For all censored early withdrawal subjects, virtual events and durations were imputed through random sampling from the fitted exponential distribution and the study was re-analyzed. This process was repeated 1,000 times for each sensitivity scenario.

The distributions of simulated hazard ratios, as brown dots, and 95% upper confidence limits, as blue dots, were plotted in Fig. 12.10.

Fig. 12.10
figure 10

Distributions of Simulated HR (in brown) and 95% Upper Confidence Limit (in blue)

Each vertical bar comprised 1,000 tiny dots representing 1,000 hazard ratios or 95% upper confidence limits. These dots were so numerous that they were stacked up on top of each other leaving almost no space among them except at the two extreme ends where points get sparse, hence the appearance of solid bars.

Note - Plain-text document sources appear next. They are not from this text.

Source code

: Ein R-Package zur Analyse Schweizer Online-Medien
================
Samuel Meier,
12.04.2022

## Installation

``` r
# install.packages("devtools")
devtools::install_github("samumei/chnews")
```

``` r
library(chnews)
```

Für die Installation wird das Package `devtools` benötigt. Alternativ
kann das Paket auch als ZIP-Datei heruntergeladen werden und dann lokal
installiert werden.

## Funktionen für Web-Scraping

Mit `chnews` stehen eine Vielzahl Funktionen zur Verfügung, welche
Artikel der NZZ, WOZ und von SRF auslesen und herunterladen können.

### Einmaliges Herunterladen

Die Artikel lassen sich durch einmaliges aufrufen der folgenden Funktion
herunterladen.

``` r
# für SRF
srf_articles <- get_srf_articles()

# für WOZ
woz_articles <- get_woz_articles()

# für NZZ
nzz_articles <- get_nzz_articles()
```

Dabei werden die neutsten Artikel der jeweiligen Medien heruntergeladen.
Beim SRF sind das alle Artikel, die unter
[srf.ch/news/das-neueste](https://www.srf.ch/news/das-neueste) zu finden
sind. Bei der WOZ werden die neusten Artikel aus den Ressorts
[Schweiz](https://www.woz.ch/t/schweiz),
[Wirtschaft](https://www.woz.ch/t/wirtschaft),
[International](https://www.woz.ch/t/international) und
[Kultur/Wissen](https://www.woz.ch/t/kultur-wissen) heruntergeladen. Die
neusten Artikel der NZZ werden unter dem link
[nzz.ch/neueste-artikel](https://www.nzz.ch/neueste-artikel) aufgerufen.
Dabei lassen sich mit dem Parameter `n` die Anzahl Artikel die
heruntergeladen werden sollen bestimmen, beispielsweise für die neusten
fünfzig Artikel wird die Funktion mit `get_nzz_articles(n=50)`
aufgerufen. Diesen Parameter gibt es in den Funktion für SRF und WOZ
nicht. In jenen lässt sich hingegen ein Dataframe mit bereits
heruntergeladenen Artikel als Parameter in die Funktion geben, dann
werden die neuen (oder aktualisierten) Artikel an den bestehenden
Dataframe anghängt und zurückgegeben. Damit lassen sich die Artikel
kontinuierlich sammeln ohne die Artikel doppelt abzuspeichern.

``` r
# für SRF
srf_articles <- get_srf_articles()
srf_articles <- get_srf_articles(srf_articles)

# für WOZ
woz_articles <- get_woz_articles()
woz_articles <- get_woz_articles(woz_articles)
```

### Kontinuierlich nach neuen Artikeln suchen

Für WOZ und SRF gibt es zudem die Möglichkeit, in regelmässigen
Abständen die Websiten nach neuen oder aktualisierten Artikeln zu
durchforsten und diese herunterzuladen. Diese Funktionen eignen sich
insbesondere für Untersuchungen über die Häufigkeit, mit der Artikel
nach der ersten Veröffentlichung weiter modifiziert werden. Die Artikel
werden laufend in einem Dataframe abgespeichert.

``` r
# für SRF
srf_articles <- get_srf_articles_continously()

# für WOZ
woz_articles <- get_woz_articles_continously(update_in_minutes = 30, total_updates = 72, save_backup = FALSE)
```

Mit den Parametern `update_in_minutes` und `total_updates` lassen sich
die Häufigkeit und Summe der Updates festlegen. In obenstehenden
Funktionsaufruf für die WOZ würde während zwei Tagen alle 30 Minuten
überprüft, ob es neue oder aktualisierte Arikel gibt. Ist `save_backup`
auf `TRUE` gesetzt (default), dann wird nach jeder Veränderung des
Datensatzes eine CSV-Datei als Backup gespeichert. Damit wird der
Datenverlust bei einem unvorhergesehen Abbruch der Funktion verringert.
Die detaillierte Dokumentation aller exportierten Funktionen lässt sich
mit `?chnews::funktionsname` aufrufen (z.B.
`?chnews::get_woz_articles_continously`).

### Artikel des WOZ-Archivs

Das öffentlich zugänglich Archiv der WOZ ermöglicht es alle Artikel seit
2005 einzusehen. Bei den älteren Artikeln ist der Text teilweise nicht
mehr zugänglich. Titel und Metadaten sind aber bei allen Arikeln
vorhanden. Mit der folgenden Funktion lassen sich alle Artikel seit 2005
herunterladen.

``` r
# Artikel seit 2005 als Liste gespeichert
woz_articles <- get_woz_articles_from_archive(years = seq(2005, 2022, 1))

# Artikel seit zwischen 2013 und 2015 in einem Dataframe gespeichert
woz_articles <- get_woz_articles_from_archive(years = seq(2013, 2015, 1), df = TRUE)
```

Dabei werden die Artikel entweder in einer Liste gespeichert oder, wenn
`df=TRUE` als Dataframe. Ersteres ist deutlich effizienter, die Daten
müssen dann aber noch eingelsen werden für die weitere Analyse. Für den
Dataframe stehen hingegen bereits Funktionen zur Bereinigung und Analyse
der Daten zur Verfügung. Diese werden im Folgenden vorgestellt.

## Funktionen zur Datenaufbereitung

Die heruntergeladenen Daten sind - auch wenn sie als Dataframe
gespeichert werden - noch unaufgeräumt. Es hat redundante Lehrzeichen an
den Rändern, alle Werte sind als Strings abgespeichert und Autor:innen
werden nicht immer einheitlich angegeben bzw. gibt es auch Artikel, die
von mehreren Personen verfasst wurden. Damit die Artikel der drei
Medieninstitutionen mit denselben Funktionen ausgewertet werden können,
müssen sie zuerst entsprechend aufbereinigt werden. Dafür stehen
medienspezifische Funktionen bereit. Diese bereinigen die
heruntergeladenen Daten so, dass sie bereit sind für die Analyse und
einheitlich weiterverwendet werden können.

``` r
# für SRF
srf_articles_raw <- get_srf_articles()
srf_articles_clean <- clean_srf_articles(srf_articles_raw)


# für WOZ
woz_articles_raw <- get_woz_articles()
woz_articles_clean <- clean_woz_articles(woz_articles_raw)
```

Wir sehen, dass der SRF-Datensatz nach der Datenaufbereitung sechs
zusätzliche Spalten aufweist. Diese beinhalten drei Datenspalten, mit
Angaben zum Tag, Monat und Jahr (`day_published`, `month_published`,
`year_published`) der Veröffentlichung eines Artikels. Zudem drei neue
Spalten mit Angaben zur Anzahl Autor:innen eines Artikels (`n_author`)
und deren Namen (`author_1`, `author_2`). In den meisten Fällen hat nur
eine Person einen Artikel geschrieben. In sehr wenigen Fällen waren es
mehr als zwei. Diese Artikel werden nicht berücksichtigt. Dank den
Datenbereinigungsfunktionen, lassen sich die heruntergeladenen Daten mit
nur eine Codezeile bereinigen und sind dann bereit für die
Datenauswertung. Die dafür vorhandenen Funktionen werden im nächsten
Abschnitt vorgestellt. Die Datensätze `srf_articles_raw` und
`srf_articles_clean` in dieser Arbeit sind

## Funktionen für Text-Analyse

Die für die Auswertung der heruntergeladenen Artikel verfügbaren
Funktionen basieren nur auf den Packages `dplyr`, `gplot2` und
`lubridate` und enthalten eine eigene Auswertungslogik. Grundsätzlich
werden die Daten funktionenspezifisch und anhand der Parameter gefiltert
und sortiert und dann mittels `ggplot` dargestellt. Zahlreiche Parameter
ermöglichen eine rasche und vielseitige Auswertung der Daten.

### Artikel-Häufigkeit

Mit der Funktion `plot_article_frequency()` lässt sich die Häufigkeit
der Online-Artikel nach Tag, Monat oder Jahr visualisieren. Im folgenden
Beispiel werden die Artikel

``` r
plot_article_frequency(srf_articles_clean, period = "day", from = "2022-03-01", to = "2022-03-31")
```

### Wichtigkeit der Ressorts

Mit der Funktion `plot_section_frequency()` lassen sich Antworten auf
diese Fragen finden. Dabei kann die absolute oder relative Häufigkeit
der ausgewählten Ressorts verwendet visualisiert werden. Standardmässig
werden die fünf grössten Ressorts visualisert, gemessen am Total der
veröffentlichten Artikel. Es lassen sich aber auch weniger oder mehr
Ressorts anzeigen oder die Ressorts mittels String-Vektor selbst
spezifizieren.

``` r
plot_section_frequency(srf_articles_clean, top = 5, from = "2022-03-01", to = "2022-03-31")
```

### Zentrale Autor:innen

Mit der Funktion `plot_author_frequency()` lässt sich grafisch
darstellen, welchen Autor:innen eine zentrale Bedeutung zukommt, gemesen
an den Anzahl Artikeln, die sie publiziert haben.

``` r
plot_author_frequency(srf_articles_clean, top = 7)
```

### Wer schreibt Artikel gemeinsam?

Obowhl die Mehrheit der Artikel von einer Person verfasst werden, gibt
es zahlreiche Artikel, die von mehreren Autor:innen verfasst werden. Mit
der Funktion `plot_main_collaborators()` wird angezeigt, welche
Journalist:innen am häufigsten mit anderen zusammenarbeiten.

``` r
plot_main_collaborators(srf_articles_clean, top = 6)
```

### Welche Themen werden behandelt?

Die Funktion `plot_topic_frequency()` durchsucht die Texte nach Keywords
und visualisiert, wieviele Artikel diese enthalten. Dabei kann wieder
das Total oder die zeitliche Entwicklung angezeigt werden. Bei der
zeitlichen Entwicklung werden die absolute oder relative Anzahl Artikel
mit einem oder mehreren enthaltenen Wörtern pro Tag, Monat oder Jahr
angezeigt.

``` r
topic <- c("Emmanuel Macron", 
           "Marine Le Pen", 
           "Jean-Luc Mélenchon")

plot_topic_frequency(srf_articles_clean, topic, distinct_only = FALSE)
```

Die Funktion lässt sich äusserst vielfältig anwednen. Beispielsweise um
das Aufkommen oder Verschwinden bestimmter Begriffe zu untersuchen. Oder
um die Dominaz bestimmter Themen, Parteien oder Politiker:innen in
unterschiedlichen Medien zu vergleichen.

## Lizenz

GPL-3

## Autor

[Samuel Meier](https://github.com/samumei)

The dots in the bars were binned and the percentage of points in each bin was plotted proportionally to the right of the bars to indicate the shapes of distribution of the dots that closely resemble normal distributions.

The key message from this graph comes from the percentage of simulated trials with 95% upper confidence limits equal to or larger than 1. When this happens, the simulated trial would have failed to achieve superiority claim.

This percentage remains at zero up to 30% inflation. It reaches 1% at 50% inflation, and becomes noticeable at 70% inflation. When the assumed hazard rates in actively treated group are twice as bad as those observed, it becomes 35%. However, the majority of the simulated trials, 65%, would still have had superior efficacy results in favor of the study drug.

This analysis supports the robustness of our primary efficacy analysis with respect to missing data caused by early withdrawal.

8 Concluding Remarks

Simple graphs such as histograms and scatter plots have been routinely generated and proven useful. Custom-designed graphs for a special problem at hand require more effort. Some graphs (such as Fig. 12.9) packed so much information into one plot that it had been considered mind-boggling in the beginning. However, once properly understood, they can be much more effective than tables of numbers to get across the messages that would have gone unnoticed or distorted otherwise.

As human consciousness evolves upwards and the logical linear left brain is increasingly integrated with the intuitive spatial right brain, the future tools of communication will be more pictorial than linguistical. Until the days come when instantaneous thought transfer between human minds is possible, creative graphical statistical representation of data will be an enormously useful aid to our information sharing and decision making process.